++++ DATA

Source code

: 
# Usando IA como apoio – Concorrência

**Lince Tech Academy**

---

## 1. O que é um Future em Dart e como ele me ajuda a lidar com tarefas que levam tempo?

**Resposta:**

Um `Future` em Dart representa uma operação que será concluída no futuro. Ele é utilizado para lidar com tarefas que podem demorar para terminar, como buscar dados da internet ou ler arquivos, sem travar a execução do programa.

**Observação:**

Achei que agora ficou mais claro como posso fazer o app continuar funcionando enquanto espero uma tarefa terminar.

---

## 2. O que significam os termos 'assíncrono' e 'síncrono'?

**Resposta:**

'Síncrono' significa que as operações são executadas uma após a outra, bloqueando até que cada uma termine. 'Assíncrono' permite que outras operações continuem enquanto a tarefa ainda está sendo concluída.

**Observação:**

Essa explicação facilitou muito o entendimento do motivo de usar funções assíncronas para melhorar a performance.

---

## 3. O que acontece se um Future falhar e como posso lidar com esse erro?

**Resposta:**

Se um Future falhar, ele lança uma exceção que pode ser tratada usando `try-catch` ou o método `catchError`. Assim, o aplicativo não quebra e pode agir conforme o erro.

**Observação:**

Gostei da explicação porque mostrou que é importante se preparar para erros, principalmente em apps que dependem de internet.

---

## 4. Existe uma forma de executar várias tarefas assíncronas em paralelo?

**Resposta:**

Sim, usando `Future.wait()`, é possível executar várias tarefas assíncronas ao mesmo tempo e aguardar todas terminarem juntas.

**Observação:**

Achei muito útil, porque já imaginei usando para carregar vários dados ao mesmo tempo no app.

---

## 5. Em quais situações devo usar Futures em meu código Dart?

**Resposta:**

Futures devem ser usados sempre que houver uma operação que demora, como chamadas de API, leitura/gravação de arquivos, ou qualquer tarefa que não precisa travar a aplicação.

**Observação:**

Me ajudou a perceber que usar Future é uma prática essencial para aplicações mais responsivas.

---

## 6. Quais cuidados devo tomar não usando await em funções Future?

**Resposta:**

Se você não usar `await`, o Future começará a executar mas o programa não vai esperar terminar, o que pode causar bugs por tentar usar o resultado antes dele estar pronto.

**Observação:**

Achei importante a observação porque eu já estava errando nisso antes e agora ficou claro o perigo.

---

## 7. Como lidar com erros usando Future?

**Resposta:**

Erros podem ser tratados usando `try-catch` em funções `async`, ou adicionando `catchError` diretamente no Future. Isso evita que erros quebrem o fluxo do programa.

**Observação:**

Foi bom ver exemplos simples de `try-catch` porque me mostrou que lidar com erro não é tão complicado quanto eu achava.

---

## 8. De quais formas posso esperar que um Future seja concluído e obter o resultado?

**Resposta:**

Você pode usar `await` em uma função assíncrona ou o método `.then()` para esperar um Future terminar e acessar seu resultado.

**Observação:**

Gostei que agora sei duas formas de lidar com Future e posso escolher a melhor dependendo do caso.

++++++++

# WHAT IS REQUIRED:
From the entries, copy every line in which the string "erros" can be found.

# SOLUTION TO THIS PROBLEM:
Gostei da explicação porque mostrou que é importante se preparar para erros, principalmente em apps que dependem de internet.
## 7. Como lidar com erros usando Future?
Erros podem ser tratados usando `try-catch` em funções `async`, ou adicionando `catchError` diretamente no Future. Isso evita que erros quebrem o fluxo do programa.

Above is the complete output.